Anlamsızlıklar çoğalır çoğaldıkça her şey anlamsız hâle bürünür. Korkuyla yaşamanın ne anlamı var? Kuşkuyla uyanmanın ya da şüphelerle uyuklamanın anlamı ne? Bir doğruya odaklı ilerlemenin yararı ne? İstenildiği gibi yaşamak varken neden tutunur insan saçma sapan bahanelere?
"İstediğin gibi yaşa, istediğin gibi sürdür ve istediğin gibi öl."
Gidebilmek bu kadar kolayken insanı tutan şey ne? Kimse kimseyi umursamıyorken bu bağlılık niye? Hiç beklemediğiniz anda beliren o ışık süzmesine doğru yürüyün. Karanlıkta kalmaktan hatta karanlığa bürünmekten daha iyi geleceğine eminim.

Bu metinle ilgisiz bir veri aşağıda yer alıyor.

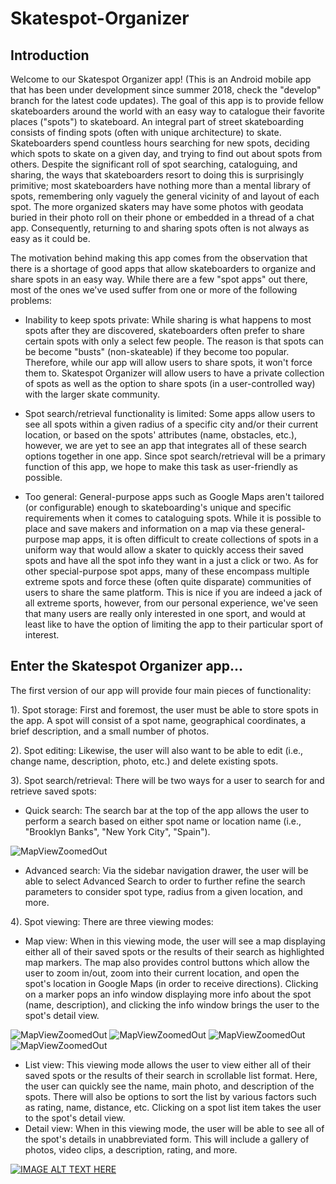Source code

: # Skatespot-Organizer

## Introduction
Welcome to our Skatespot Organizer app! (This is an Android mobile app that has been under development since summer 2018, check the "develop" branch for the latest code updates). The goal of this app is to provide fellow skateboarders around the world with an easy way to catalogue their favorite places ("spots") to skateboard. An integral part of street skateboarding consists of finding spots (often with unique architecture) to skate. Skateboarders spend countless hours searching for new spots, deciding which spots to skate on a given day, and trying to find out about spots from others. Despite the significant roll of spot searching, cataloguing, and sharing, the ways that skateboarders resort to doing this is surprisingly primitive; most skateboarders have nothing more than a mental library of spots, remembering only vaguely the general vicinity of and layout of each spot. The more organized skaters may have some photos with geodata buried in their photo roll on their phone or embedded in a thread of a chat app. Consequently, returning to and sharing spots often is not always as easy as it could be.

The motivation behind making this app comes from the observation that there is a shortage of good apps that allow skateboarders to organize and share spots in an easy way. While there are a few "spot apps" out there, most of the ones we've used suffer from one or more of the following problems:

 * Inability to keep spots private: While sharing is what happens to most spots after they are discovered, skateboarders often prefer to share certain spots with only a select few people. The reason is that spots can be become "busts" (non-skateable) if they become too popular. Therefore, while our app will allow users to share spots, it won't force them to. Skatespot Organizer will allow users to have a private collection of spots as well as the option to share spots (in a user-controlled way) with the larger skate community.

 * Spot search/retrieval functionality is limited: Some apps allow users to see all spots within a given radius of a specific city and/or their current location, or based on the spots' attributes (name, obstacles, etc.), however, we are yet to see an app that integrates all of these search options together in one app. Since spot search/retrieval will be a primary function of this app, we hope to make this task as user-friendly as possible.

 * Too general: General-purpose apps such as Google Maps aren't tailored (or configurable) enough to skateboarding's unique and specific requirements when it comes to cataloguing spots. While it is possible to place and save makers and information on a map via these general-purpose map apps, it is often difficult to create collections of spots in a uniform way that would allow a skater to quickly access their saved spots and have all the spot info they want in a just a click or two. As for other special-purpose spot apps, many of these encompass multiple extreme spots and force these (often quite disparate) communities of users to share the same platform. This is nice if you are indeed a jack of all extreme sports, however, from our personal experience, we've seen that many users are really only interested in one sport, and would at least like to have the option of limiting the app to their particular sport of interest.

## Enter the Skatespot Organizer app...

The first version of our app will provide four main pieces of functionality:

1). Spot storage: First and foremost, the user must be able to store spots in the app. A spot will consist of a spot name, geographical coordinates, a brief description, and a small number of photos.

2). Spot editing: Likewise, the user will also want to be able to edit (i.e., change name, description, photo, etc.) and delete existing spots.

3). Spot search/retrieval: There will be two ways for a user to search for and retrieve saved spots:

  * Quick search: The search bar at the top of the app allows the user to perform a search based on either spot name or location name (i.e., "Brooklyn Banks", "New York City", "Spain").
  
  ![MapViewZoomedOut](Documentation/Images/MapViewSearchBar_Screenshot.jpg)

  * Advanced search: Via the sidebar navigation drawer, the user will be able to select Advanced Search to order to further refine the search parameters to consider spot type, radius from a given location, and more.
  
4). Spot viewing: There are three viewing modes:

  * Map view: When in this viewing mode, the user will see a map displaying either all of their saved spots or the results of their search as highlighted map markers. The map also provides control buttons which allow the user to zoom in/out, zoom into their current location, and open the spot's location in Google Maps (in order to receive directions). Clicking on a marker pops an info window displaying more info about the spot (name, description), and clicking the info window brings the user to the spot's detail view.
  
![MapViewZoomedOut](Documentation/Images/MapViewZoomedOut_Screenshot.jpg)
![MapViewZoomedOut](Documentation/Images/MapViewZoomedIn_Screenshot.jpg)
![MapViewZoomedOut](Documentation/Images/MapViewInfoWindow_Screenshot.jpg)
![MapViewZoomedOut](Documentation/Images/MapViewSearchResult_Screenshot.jpg)

  * List view: This viewing mode allows the user to view either all of their saved spots or the results of their search in scrollable list format. Here, the user can quickly see the name, main photo, and description of the spots. There will also be options to sort the list by various factors such as rating, name, distance, etc. Clicking on a spot list item takes the user to the spot's detail view.
  * Detail view: When in this viewing mode, the user will be able to see all of the spot's details in unabbreviated form. This will include a gallery of photos, video clips, a description, rating, and more.
  
[![IMAGE ALT TEXT HERE](https://img.youtube.com/vi/YOUTUBE_VIDEO_ID_HERE/0.jpg)](https://www.youtube.com/watch?v=GevTqf5RW1I&feature=youtu.be)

Bazen delirecek gibi olur ya insan ufak bir şeyden ya da sebepsiz. Anlam veremez hiçbir şeye. Neden diye sorgular durmadan. Ne yapacağını bilemez de sinirini başka bir şeyden çıkarır ya hani. Belki de o an duramaz ve öfkesi kendini hatta çevresindekileri etkiler. Sevilebilmek bu kadar kolayken uzaklaşmak neden?
"Ruhunuza sahip çıkın ki size güzel şeyler sunabilsin."